Task to complete:
Among the entries below, how many lines hold the word "PersistentState"? Reply with the number only.

[Dataset entries]
· · · ·
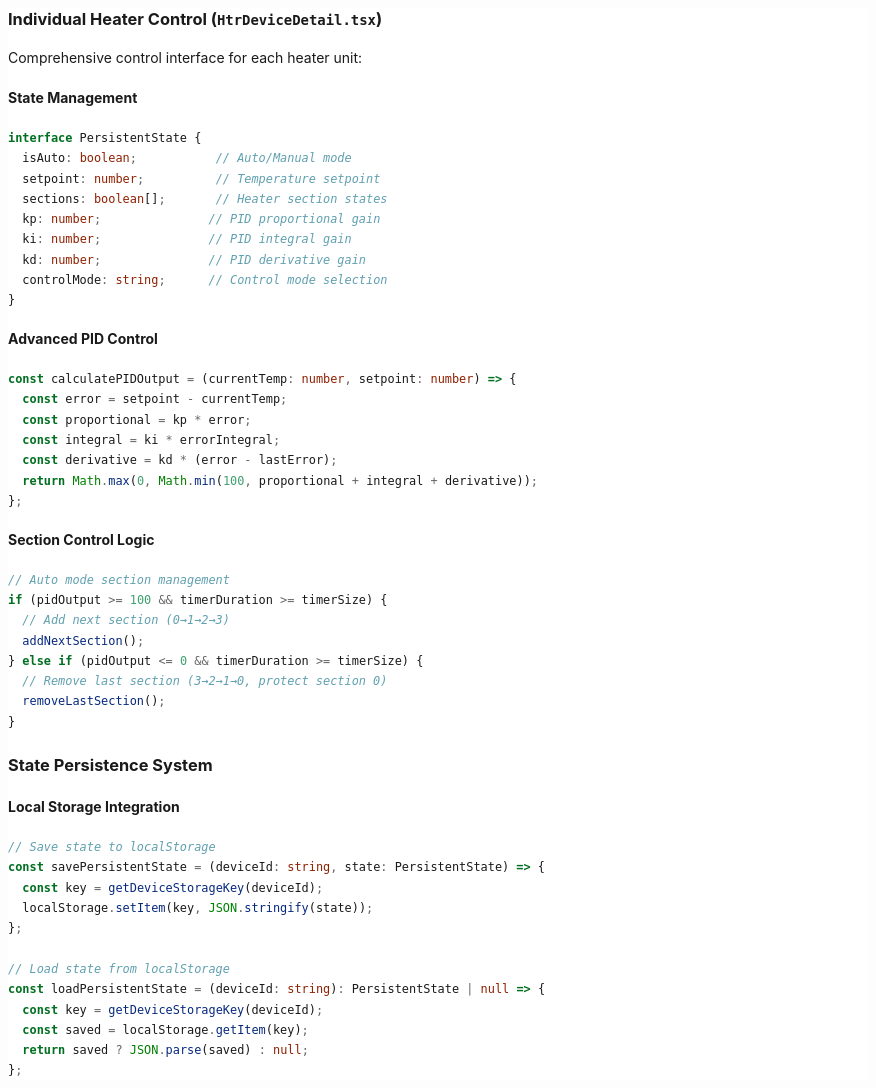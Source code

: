 ### Individual Heater Control (`HtrDeviceDetail.tsx`)

Comprehensive control interface for each heater unit:

#### State Management
```typescript
interface PersistentState {
  isAuto: boolean;           // Auto/Manual mode
  setpoint: number;          // Temperature setpoint
  sections: boolean[];       // Heater section states
  kp: number;               // PID proportional gain
  ki: number;               // PID integral gain
  kd: number;               // PID derivative gain
  controlMode: string;      // Control mode selection
}
```

#### Advanced PID Control
```typescript
const calculatePIDOutput = (currentTemp: number, setpoint: number) => {
  const error = setpoint - currentTemp;
  const proportional = kp * error;
  const integral = ki * errorIntegral;
  const derivative = kd * (error - lastError);
  return Math.max(0, Math.min(100, proportional + integral + derivative));
};
```

#### Section Control Logic
```typescript
// Auto mode section management
if (pidOutput >= 100 && timerDuration >= timerSize) {
  // Add next section (0→1→2→3)
  addNextSection();
} else if (pidOutput <= 0 && timerDuration >= timerSize) {
  // Remove last section (3→2→1→0, protect section 0)
  removeLastSection();
}
```

### State Persistence System

#### Local Storage Integration
```typescript
// Save state to localStorage
const savePersistentState = (deviceId: string, state: PersistentState) => {
  const key = getDeviceStorageKey(deviceId);
  localStorage.setItem(key, JSON.stringify(state));
};

// Load state from localStorage
const loadPersistentState = (deviceId: string): PersistentState | null => {
  const key = getDeviceStorageKey(deviceId);
  const saved = localStorage.getItem(key);
  return saved ? JSON.parse(saved) : null;
};
```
· · · ·
Task response:
3